● Excerpted data:
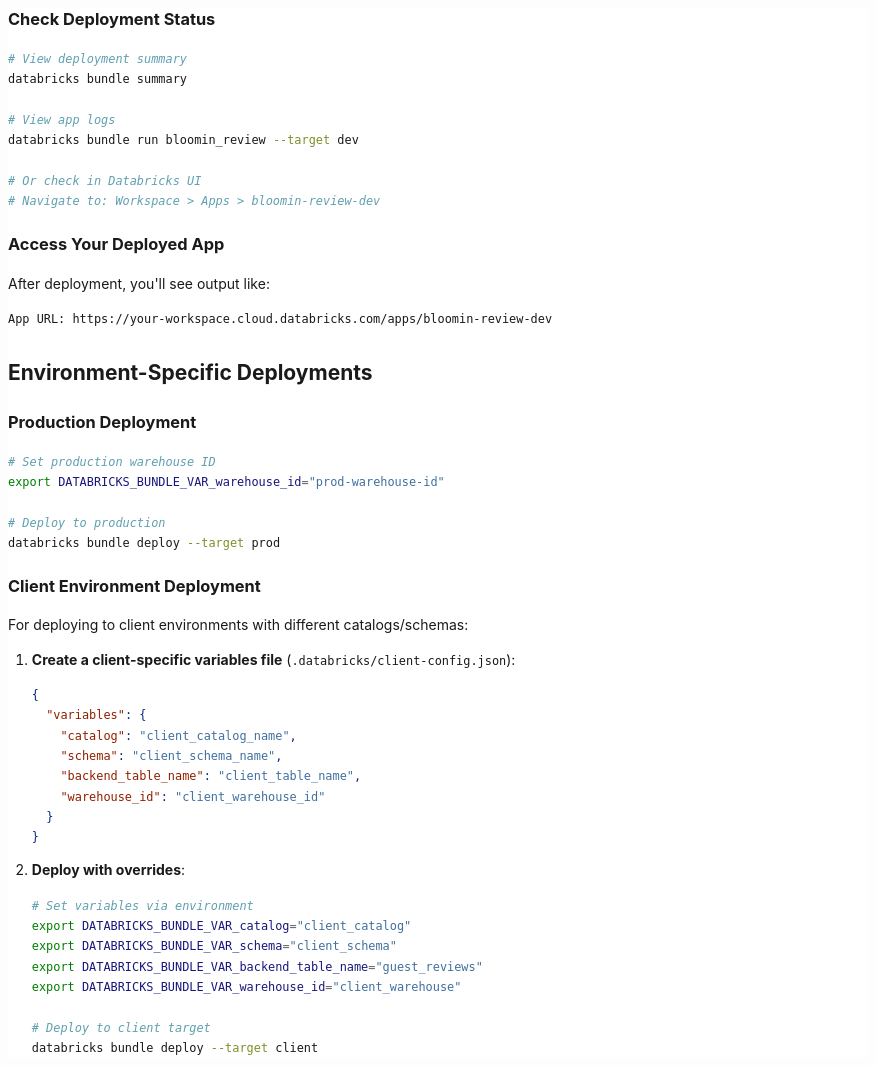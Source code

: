 ### Check Deployment Status

```bash
# View deployment summary
databricks bundle summary

# View app logs
databricks bundle run bloomin_review --target dev

# Or check in Databricks UI
# Navigate to: Workspace > Apps > bloomin-review-dev
```

### Access Your Deployed App

After deployment, you'll see output like:
```
App URL: https://your-workspace.cloud.databricks.com/apps/bloomin-review-dev
```

## Environment-Specific Deployments

### Production Deployment

```bash
# Set production warehouse ID
export DATABRICKS_BUNDLE_VAR_warehouse_id="prod-warehouse-id"

# Deploy to production
databricks bundle deploy --target prod
```

### Client Environment Deployment

For deploying to client environments with different catalogs/schemas:

1. **Create a client-specific variables file** (`.databricks/client-config.json`):
   ```json
   {
     "variables": {
       "catalog": "client_catalog_name",
       "schema": "client_schema_name",
       "backend_table_name": "client_table_name",
       "warehouse_id": "client_warehouse_id"
     }
   }
   ```

2. **Deploy with overrides**:
   ```bash
   # Set variables via environment
   export DATABRICKS_BUNDLE_VAR_catalog="client_catalog"
   export DATABRICKS_BUNDLE_VAR_schema="client_schema"
   export DATABRICKS_BUNDLE_VAR_backend_table_name="guest_reviews"
   export DATABRICKS_BUNDLE_VAR_warehouse_id="client_warehouse"
   
   # Deploy to client target
   databricks bundle deploy --target client
   ```
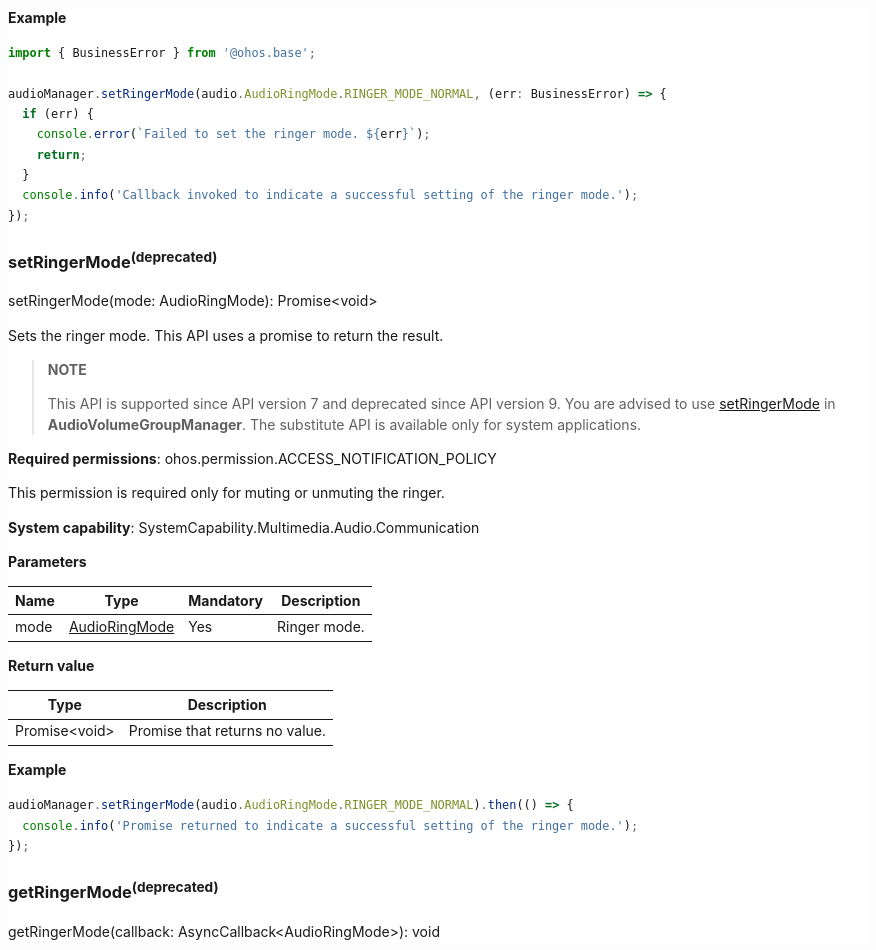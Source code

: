 **Example**

```ts
import { BusinessError } from '@ohos.base';

audioManager.setRingerMode(audio.AudioRingMode.RINGER_MODE_NORMAL, (err: BusinessError) => {
  if (err) {
    console.error(`Failed to set the ringer mode. ${err}`);
    return;
  }
  console.info('Callback invoked to indicate a successful setting of the ringer mode.');
});
```

### setRingerMode<sup>(deprecated)</sup>

setRingerMode(mode: AudioRingMode): Promise&lt;void&gt;

Sets the ringer mode. This API uses a promise to return the result.

> **NOTE**
>
> This API is supported since API version 7 and deprecated since API version 9. You are advised to use [setRingerMode](#setringermode9) in **AudioVolumeGroupManager**. The substitute API is available only for system applications.


**Required permissions**: ohos.permission.ACCESS_NOTIFICATION_POLICY

This permission is required only for muting or unmuting the ringer.

**System capability**: SystemCapability.Multimedia.Audio.Communication

**Parameters**

| Name| Type                           | Mandatory| Description          |
| ------ | ------------------------------- | ---- | -------------- |
| mode   | [AudioRingMode](#audioringmode) | Yes  | Ringer mode.|

**Return value**

| Type               | Description                           |
| ------------------- | ------------------------------- |
| Promise&lt;void&gt; | Promise that returns no value.|

**Example**

```ts
audioManager.setRingerMode(audio.AudioRingMode.RINGER_MODE_NORMAL).then(() => {
  console.info('Promise returned to indicate a successful setting of the ringer mode.');
});
```

### getRingerMode<sup>(deprecated)</sup>

getRingerMode(callback: AsyncCallback&lt;AudioRingMode&gt;): void
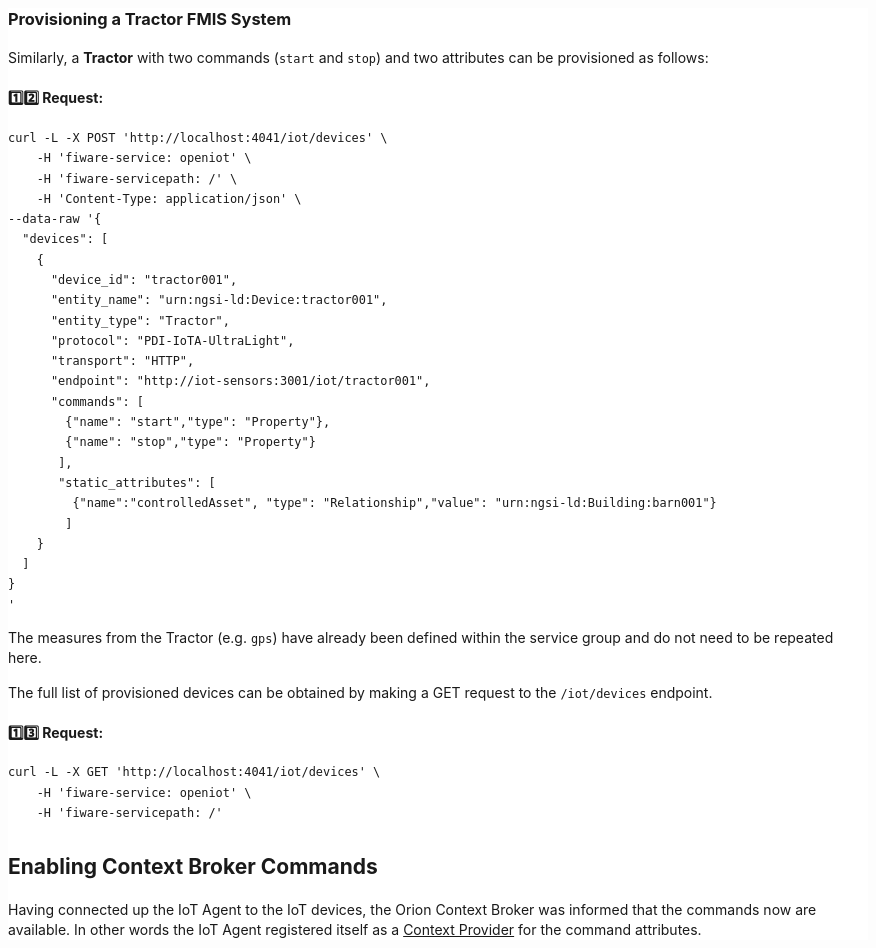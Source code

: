 ### Provisioning a Tractor FMIS System

Similarly, a **Tractor** with two commands (`start` and `stop`) and two attributes can be provisioned as follows:

#### 1️⃣2️⃣ Request:

```console
curl -L -X POST 'http://localhost:4041/iot/devices' \
    -H 'fiware-service: openiot' \
    -H 'fiware-servicepath: /' \
    -H 'Content-Type: application/json' \
--data-raw '{
  "devices": [
    {
      "device_id": "tractor001",
      "entity_name": "urn:ngsi-ld:Device:tractor001",
      "entity_type": "Tractor",
      "protocol": "PDI-IoTA-UltraLight",
      "transport": "HTTP",
      "endpoint": "http://iot-sensors:3001/iot/tractor001",
      "commands": [
        {"name": "start","type": "Property"},
        {"name": "stop","type": "Property"}
       ],
       "static_attributes": [
         {"name":"controlledAsset", "type": "Relationship","value": "urn:ngsi-ld:Building:barn001"}
        ]
    }
  ]
}
'
```

The measures from the Tractor (e.g. `gps`) have already been defined within the service group and do not need to be
repeated here.

The full list of provisioned devices can be obtained by making a GET request to the `/iot/devices` endpoint.

#### 1️⃣3️⃣ Request:

```console
curl -L -X GET 'http://localhost:4041/iot/devices' \
    -H 'fiware-service: openiot' \
    -H 'fiware-servicepath: /'
```

## Enabling Context Broker Commands

Having connected up the IoT Agent to the IoT devices, the Orion Context Broker was informed that the commands now are
available. In other words the IoT Agent registered itself as a
[Context Provider](https://github.com/FIWARE/tutorials.Context-Providers/) for the command attributes.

● What is needed:
In the data above, each line holding "variables" is to be found and copied.

● Solution for this problem:
1. **Create a client-specific variables file** (`.databricks/client-config.json`):
     "variables": {
   # Set variables via environment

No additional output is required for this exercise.